HI Abhijeet,
I think there is a lot of confusion over the method that i used for fitting, So I should make it clear here. In this method I fit the first shell by taking into account only first shell R range i.e. 1.5 - 2.7. Then after getting a nice fit for the > first shell, I extract its parameters and make them set in Artemis. Then I include the second shell by increasing R range to 1.5 - 3.6. In the same manner I fit the first three shells of copper foil and the parameters I got for them are reasonably good. The problem of high SO2 only lies with one of my foil data which is not as good as other data. For other good data I got SO2 value for second shell within the exceptable limit. One more thing I want to say is that we can check the corelation between different parameters of shells by making them guess during any step of the fitting e.g. during the fitting of second shell we can make any parameter of the first shell to vary and check its corelation with them. But if I am counting the first shell data twice, I will include only second shell R range after first shell fit.I think it will not make any difference to results. If yes please tell me the reasons.
I want to add some more things I have done 1) E0 is kept same for all the shells 2) All other parameters like SO2 , del r , SS2 are calculated separately for different shells. So. is there problem with taking different SO2 for different shells. Surely del r and SO2 will be different for different shells , If I got it right.
I'll assume that you've read all the posts about this. Since you fit the first shell, then fix these parameters to fit the second and third shells, why is it that you use an R-range that includes the first shell? That's not fitting the second and third shells, that's fitting the first, second, and third shells, only your not letting the fit adjust the model for the first shell. I wouldn't call this wrong, exactly, but you're not using all you know about the spectra (that is, that the first shell is well separated from the second and third, and that you know the R-ranges over which the different parameters will influence the modeled spectra). Since you're choosing variables that can only change a portion of the spectra (and, as it turns out, the more subtle portion of the spectra), the mis-fit to the first shell could easily dominate the fit to the higher shells. I think you'd be better off changing the R range to ignore most of the first shell.
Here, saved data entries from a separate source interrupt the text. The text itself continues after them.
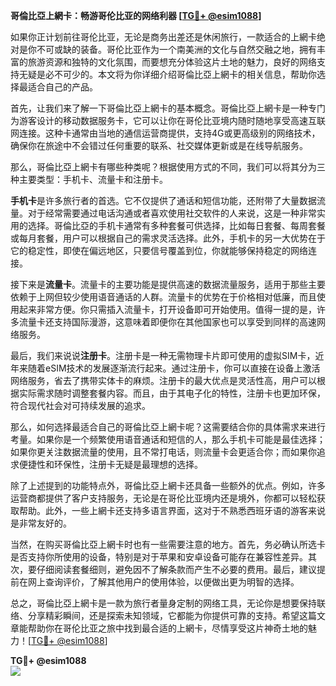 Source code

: **哥倫比亞上網卡：畅游哥伦比亚的网络利器 [[TG💪+ @esim1088](https://t.me/s/esim1088)]**

如果你正计划前往哥伦比亚，无论是商务出差还是休闲旅行，一款适合的上網卡绝对是你不可或缺的装备。哥伦比亚作为一个南美洲的文化与自然交融之地，拥有丰富的旅游资源和独特的文化氛围，而要想充分体验这片土地的魅力，良好的网络支持无疑是必不可少的。本文将为你详细介绍哥倫比亞上網卡的相关信息，帮助你选择最适合自己的产品。

首先，让我们来了解一下哥倫比亞上網卡的基本概念。哥倫比亞上網卡是一种专门为游客设计的移动数据服务卡，它可以让你在哥伦比亚境内随时随地享受高速互联网连接。这种卡通常由当地的通信运营商提供，支持4G或更高级别的网络技术，确保你在旅途中不会错过任何重要的联系、社交媒体更新或是在线导航服务。

那么，哥倫比亞上網卡有哪些种类呢？根据使用方式的不同，我们可以将其分为三种主要类型：手机卡、流量卡和注册卡。

**手机卡**是许多旅行者的首选。它不仅提供了通话和短信功能，还附带了大量数据流量。对于经常需要通过电话沟通或者喜欢使用社交软件的人来说，这是一种非常实用的选择。哥倫比亞的手机卡通常有多种套餐可供选择，比如每日套餐、每周套餐或每月套餐，用户可以根据自己的需求灵活选择。此外，手机卡的另一大优势在于它的稳定性，即使在偏远地区，只要信号覆盖到位，你就能够保持稳定的网络连接。

接下来是**流量卡**。流量卡的主要功能是提供高速的数据流量服务，适用于那些主要依赖于上网但较少使用语音通话的人群。流量卡的优势在于价格相对低廉，而且使用起来非常方便。你只需插入流量卡，打开设备即可开始使用。值得一提的是，许多流量卡还支持国际漫游，这意味着即便你在其他国家也可以享受到同样的高速网络服务。

最后，我们来说说**注册卡**。注册卡是一种无需物理卡片即可使用的虚拟SIM卡，近年来随着eSIM技术的发展逐渐流行起来。通过注册卡，你可以直接在设备上激活网络服务，省去了携带实体卡的麻烦。注册卡的最大优点是灵活性高，用户可以根据实际需求随时调整套餐内容。而且，由于其电子化的特性，注册卡也更加环保，符合现代社会对可持续发展的追求。

那么，如何选择最适合自己的哥倫比亞上網卡呢？这需要结合你的具体需求来进行考量。如果你是一个频繁使用语音通话和短信的人，那么手机卡可能是最佳选择；如果你更关注数据流量的使用，且不常打电话，则流量卡会更适合你；而如果你追求便捷性和环保性，注册卡无疑是最理想的选择。

除了上述提到的功能特点外，哥倫比亞上網卡还具备一些额外的优点。例如，许多运营商都提供了客户支持服务，无论是在哥伦比亚境内还是境外，你都可以轻松获取帮助。此外，一些上網卡还支持多语言界面，这对于不熟悉西班牙语的游客来说是非常友好的。

当然，在购买哥倫比亞上網卡时也有一些需要注意的地方。首先，务必确认所选卡是否支持你所使用的设备，特别是对于苹果和安卓设备可能存在兼容性差异。其次，要仔细阅读套餐细则，避免因不了解条款而产生不必要的费用。最后，建议提前在网上查询评价，了解其他用户的使用体验，以便做出更为明智的选择。

总之，哥倫比亞上網卡是一款为旅行者量身定制的网络工具，无论你是想要保持联络、分享精彩瞬间，还是探索未知领域，它都能为你提供可靠的支持。希望这篇文章能帮助你在哥伦比亚之旅中找到最合适的上網卡，尽情享受这片神奇土地的魅力！[[TG💪+ @esim1088](https://t.me/s/esim1088)]

**TG💪+ @esim1088**  
![](https://i.postimg.cc/4NQfJmqS/Snipaste-2025-05-13-00-14-12.png) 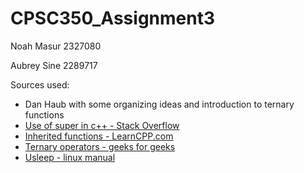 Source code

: # CPSC350_Assignment3

Noah Masur
2327080

Aubrey Sine
2289717

Sources used:
* Dan Haub with some organizing ideas and introduction to ternary functions 
* [Use of super in c++ - Stack Overflow](https://stackoverflow.com/questions/180601/using-super-in-c)
* [Inherited functions - LearnCPP.com](https://www.learncpp.com/cpp-tutorial/11-6a-calling-inherited-functions-and-overriding-behavior/)
* [Ternary operators - geeks for geeks](https://www.geeksforgeeks.org/conditional-or-ternary-operator-in-c-c/)
* [Usleep - linux manual](http://man7.org/linux/man-pages/man3/usleep.3.html)
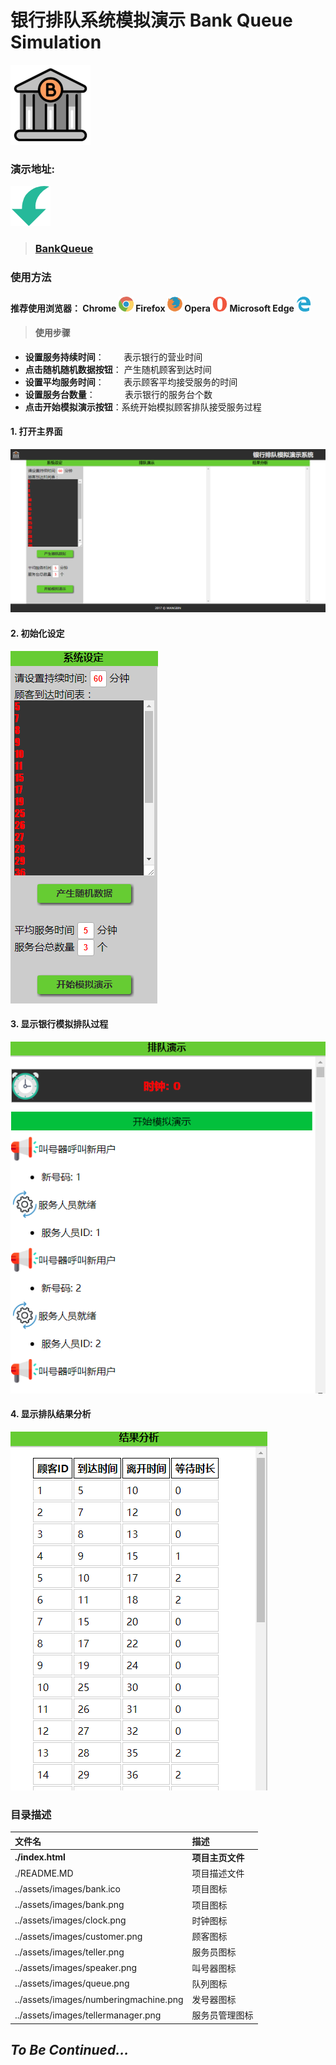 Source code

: # **银行排队系统模拟演示 Bank Queue Simulation**
![bank.png](./assets/images/bank.png "")

### **演示地址**: 
![arrow_result.png](./assets/images/arrow_result.png "")
> ### [BankQueue]( https://dragonir.github.io/BankQueue/ "")

### **使用方法**
#### **推荐使用浏览器**： **Chrome** ![chrome.png](./assets/images/chrome.png "") **Firefox** ![firefox.png](./assets/images/firefox.png "") **Opera** ![opera.png](./assets/images/opera.png "") **Microsoft Edge** ![edge.png](./assets/images/edge.png "")

> #### **使用步骤**
* **设置服务持续时间**：   &nbsp;&nbsp;&nbsp;&nbsp;&nbsp; &nbsp;表示银行的营业时间
* **点击随机随机数据按钮**： 产生随机顾客到达时间
* **设置平均服务时间**： &nbsp;&nbsp;&nbsp;&nbsp;&nbsp;&nbsp;&nbsp;表示顾客平均接受服务的时间
* **设置服务台数量**： &nbsp;&nbsp;&nbsp;&nbsp;&nbsp;&nbsp;&nbsp;&nbsp;&nbsp;&nbsp;&nbsp;表示银行的服务台个数
* **点击开始模拟演示按钮**：系统开始模拟顾客排队接受服务过程

#### **1. 打开主界面**
![main.png](./assets/images/main.PNG "")

#### **2. 初始化设定**
![left.png](./assets/images/left.PNG "")

#### 3. **显示银行模拟排队过程**
![middle.png](./assets/images/middle.PNG "")

#### 4. **显示排队结果分析**

![right.png](./assets/images/right.PNG "")

### **目录描述**
|文件名                      | 描述                             |
|:----------------------------- |:----------------------------------------|
| **./index.html** | **项目主页文件** |
| ./README.MD| 项目描述文件 |
| ../assets/images/bank.ico | 项目图标 |
| ../assets/images/bank.png | 项目图标 |
| ../assets/images/clock.png | 时钟图标 |
| ../assets/images/customer.png | 顾客图标 |
| ../assets/images/teller.png | 服务员图标 |
| ../assets/images/speaker.png | 叫号器图标 |
| ../assets/images/queue.png | 队列图标 |
| ../assets/images/numberingmachine.png | 发号器图标 |
| ../assets/images/tellermanager.png | 服务员管理图标 |


## _To Be Continued..._    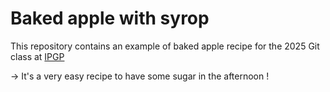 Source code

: # Baked apple with syrop

This repository contains an example of baked apple recipe for the 2025 Git class at [IPGP](https://www.ipgp.fr)

-> It's a very easy recipe to have some sugar in the afternoon !
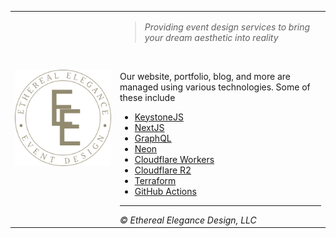 <html>
  <body>
    <table border="0">
      <tr>
        <td>
          <aside>
            <img src="../resources/EE.svg" />
          </aside>
        </td>
          <td>
            <main>
              <blockquote>
                <i>Providing event design services to bring your dream aesthetic into reality</i>
              </blockquote>
              <br />
              <p>Our website, portfolio, blog, and more are managed using various technologies. Some of these include</p>
              <ul>
                <li><a href="https://keystonejs.com/">KeystoneJS</a></li>
                <li><a href="https://nextjs.org/">NextJS</a></li>
                <li><a href="https://graphql.org/">GraphQL</a></li>
                <li><a href="https://neon.tech">Neon</a></li>
                <li><a href="https://workers.cloudflare.com/">Cloudflare Workers</a></li>
                <li><a href="https://www.cloudflare.com/products/r2/">Cloudflare R2</a></li>
                <li><a href="https://www.terraform.io/">Terraform</a></li>
                <li><a href="https://github.com/features/actions">GitHub Actions</a></li>
              </ul>
              <hr />
              <i>&copy; Ethereal Elegance Design, LLC</i>
            </main>
          </td>
      </tr>
    </table>
  </body>
</html> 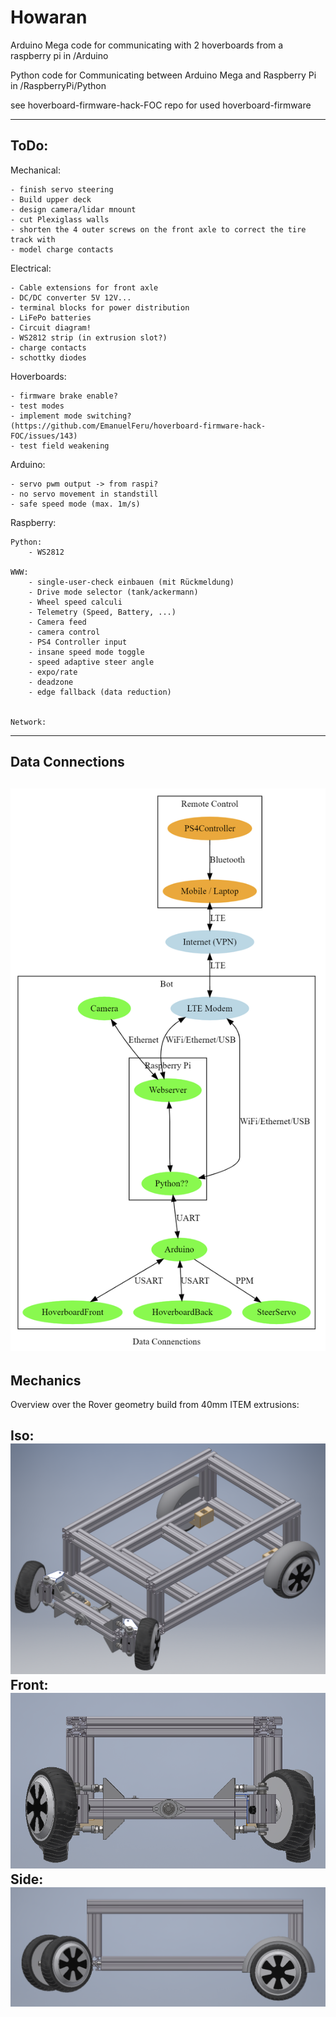 # Howaran
Arduino Mega code for communicating with 2 hoverboards from a raspberry pi in /Arduino

Python code for Communicating between Arduino Mega and Raspberry Pi in /RaspberryPi/Python

see hoverboard-firmware-hack-FOC repo for used hoverboard-firmware


---
## ToDo:

Mechanical:

    - finish servo steering
    - Build upper deck
    - design camera/lidar mnount
    - cut Plexiglass walls
    - shorten the 4 outer screws on the front axle to correct the tire track with
    - model charge contacts


Electrical:
    
    - Cable extensions for front axle
    - DC/DC converter 5V 12V...
    - terminal blocks for power distribution
    - LiFePo batteries
    - Circuit diagram!
    - WS2812 strip (in extrusion slot?)
    - charge contacts
    - schottky diodes


Hoverboards:

    - firmware brake enable?
    - test modes
    - implement mode switching? (https://github.com/EmanuelFeru/hoverboard-firmware-hack-FOC/issues/143)
    - test field weakening 

Arduino:

    - servo pwm output -> from raspi?
    - no servo movement in standstill
    - safe speed mode (max. 1m/s)


Raspberry:

    Python:
        - WS2812

    WWW:
        - single-user-check einbauen (mit Rückmeldung)
        - Drive mode selector (tank/ackermann)
        - Wheel speed calculi
        - Telemetry (Speed, Battery, ...)
        - Camera feed
        - camera control
        - PS4 Controller input
        - insane speed mode toggle
        - speed adaptive steer angle
        - expo/rate
        - deadzone
        - edge fallback (data reduction) 


    Network:


---
## Data Connections
 
![data_connections](/docs/pictures/data_connections.png)
---


## Mechanics
Overview over the Rover geometry build from 40mm ITEM extrusions:

Iso:
![mechanics_iso](/docs/pictures/mechanics_iso.png)
Front:
![mechanics_front](/docs/pictures/mechanics_front.png)
Side:
![mechanics_side](/docs/pictures/mechanics_side.png)
---

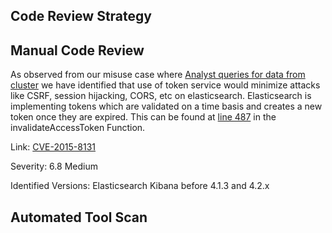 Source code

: ## Code Review Strategy

## Manual Code Review
As observed from our misuse case where [Analyst queries for data from cluster](https://github.com/swrp/CYBR8420-SemesterProject/blob/master/submissions/SoftwareSecurityRequirements.md#analyst-queries-for-data-from-cluster) we have identified that use of token service would minimize attacks like CSRF, session hijacking, CORS, etc on elasticsearch. Elasticsearch is implementing tokens which are validated on a time basis and creates a new token once they are expired. This can be found at [line 487](https://github.com/swrp/elasticsearch/blob/76095c7fee7b9982d4ca243c42eacb29f4f9b3a5/x-pack/plugin/security/src/main/java/org/elasticsearch/xpack/security/authc/TokenService.java#L487) in the invalidateAccessToken Function. 

Link: [CVE-2015-8131](https://nvd.nist.gov/vuln/detail/CVE-2015-8131)

Severity: 6.8 Medium

Identified Versions: Elasticsearch Kibana before 4.1.3 and 4.2.x 



## Automated Tool Scan 
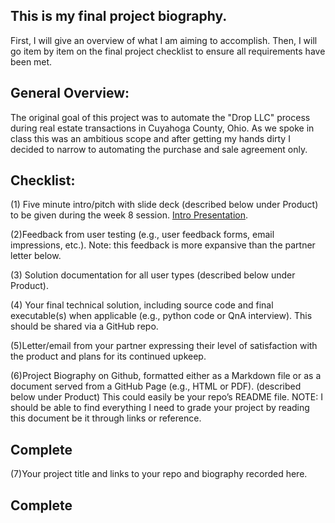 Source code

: ## This is my final project biography. 

First, I will give an overview of what I am aiming to accomplish. Then, I will go item by item on the final project checklist to ensure all requirements have been met. 

## General Overview:

The original goal of this project was to automate the "Drop LLC" process during real estate transactions in Cuyahoga County, Ohio. As we spoke in class this was an ambitious scope and after getting my hands dirty I decided to narrow to automating the purchase and sale agreement only. 

## Checklist:

(1) Five minute intro/pitch with slide deck (described below under Product) to be given during the week 8 session. 
[Intro Presentation](https://jcalabrese2.github.io/CTL_Final/CTL%20-%20Final%20Project.pdf).

(2)Feedback from user testing (e.g., user feedback forms, email impressions, etc.). Note: this feedback is more expansive than the partner letter below.


(3) Solution documentation for all user types (described below under Product).


(4) Your final technical solution, including source code and final executable(s) when applicable (e.g., python code or QnA interview). This should be shared via a GitHub repo. 


(5)Letter/email from your partner expressing their level of satisfaction with the product and plans for its continued upkeep. 


(6)Project Biography on Github, formatted either as a Markdown file or as a document served from a GitHub Page (e.g., HTML or PDF). (described below under Product) This could easily be your repo’s README file. NOTE: I should be able to find everything I need to grade your project by reading this document be it through links or reference. 
## Complete

(7)Your project title and links to your repo and biography recorded here. 
## Complete
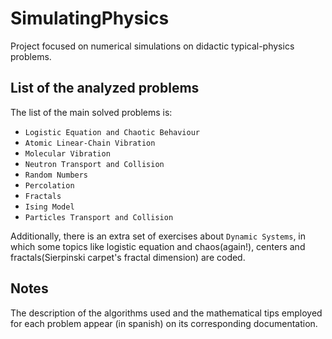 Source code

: # SimulatingPhysics

Project focused on numerical simulations on didactic typical-physics problems.

## List of the analyzed problems

The list of the main solved problems is:

* `Logistic Equation and Chaotic Behaviour`  
* `Atomic Linear-Chain Vibration`
* `Molecular Vibration` 
* `Neutron Transport and Collision` 
* `Random Numbers`
* `Percolation` 
* `Fractals` 
* `Ising Model`
* `Particles Transport and Collision`

Additionally, there is an extra set of exercises about `Dynamic Systems`, in which some topics like logistic equation and chaos(again!), centers and fractals(Sierpinski carpet's fractal dimension) are coded.

## Notes

The description of the algorithms used and the mathematical tips employed for each problem appear (in spanish) on its corresponding documentation.
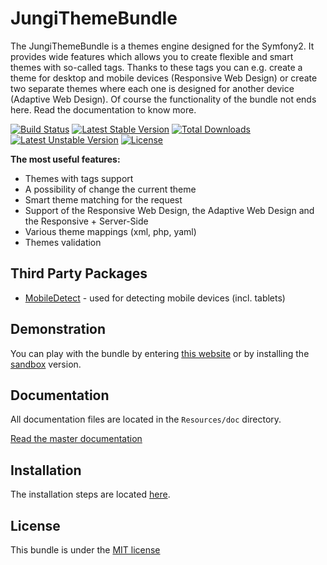 JungiThemeBundle
================

The JungiThemeBundle is a themes engine designed for the Symfony2. It provides wide features which allows you to create
flexible and smart themes with so-called tags. Thanks to these tags you can e.g. create a theme for desktop and mobile
devices (Responsive Web Design) or create two separate themes where each one is designed for another device (Adaptive Web
Design). Of course the functionality of the bundle not ends here. Read the documentation to know more.

[![Build Status](https://travis-ci.org/piku235/JungiThemeBundle.svg?branch=master)](https://travis-ci.org/piku235/JungiThemeBundle)
[![Latest Stable Version](https://poser.pugx.org/jungi/theme-bundle/v/stable)](https://packagist.org/packages/jungi/theme-bundle) 
[![Total Downloads](https://poser.pugx.org/jungi/theme-bundle/downloads)](https://packagist.org/packages/jungi/theme-bundle) [![Latest Unstable Version](https://poser.pugx.org/jungi/theme-bundle/v/unstable)](https://packagist.org/packages/jungi/theme-bundle) 
[![License](https://poser.pugx.org/jungi/theme-bundle/license)](https://packagist.org/packages/jungi/theme-bundle)

**The most useful features:**

* Themes with tags support
* A possibility of change the current theme
* Smart theme matching for the request
* Support of the Responsive Web Design, the Adaptive Web Design and the Responsive + Server-Side
* Various theme mappings (xml, php, yaml)
* Themes validation

Third Party Packages
--------------------

* [MobileDetect](https://github.com/serbanghita/Mobile-Detect) - used for detecting mobile devices (incl. tablets)

Demonstration
-------------

You can play with the bundle by entering [this website](http://jungitheme.gsroka.com/) or by installing the [sandbox](https://github.com/piku235/JungiThemeBundleSandbox) version.

Documentation
-------------

All documentation files are located in the `Resources/doc` directory.

[Read the master documentation](https://github.com/piku235/JungiThemeBundle/tree/master/Resources/doc/index.md)

Installation
------------

The installation steps are located [here](https://github.com/piku235/JungiThemeBundle/tree/master/Resources/doc/installation.md).

License
-------

This bundle is under the [MIT license](https://github.com/piku235/JungiThemeBundle/blob/master/Resources/meta/LICENSE)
You say the problem with S02 lies only with one data set. The concern from the people more experienced in analysis here is not that your data is noisy, but that having multiple S02 makes a model that is either non-physical or very hard to understand. My guess is that you're varying S02 per shell, but leaving the coordination number N (path degeneracy) fixed at the nominal values for an fcc solid. It is more common (and generally preferred) to use exactly 1 S02 per spectra (or even the same S02 for a set of spectra on the same edge) and allow the coordination number to vary. This is generally easier to interpret. Since the amplitude for a path is N*S02, the two approaches are mathematically equivalent.
One more thing I want to say is that we can check the corelation between different parameters of shells by making them guess during any step of the fitting e.g. during the fitting of second shell we can make any parameter of the first shell to vary and check its corelation with them.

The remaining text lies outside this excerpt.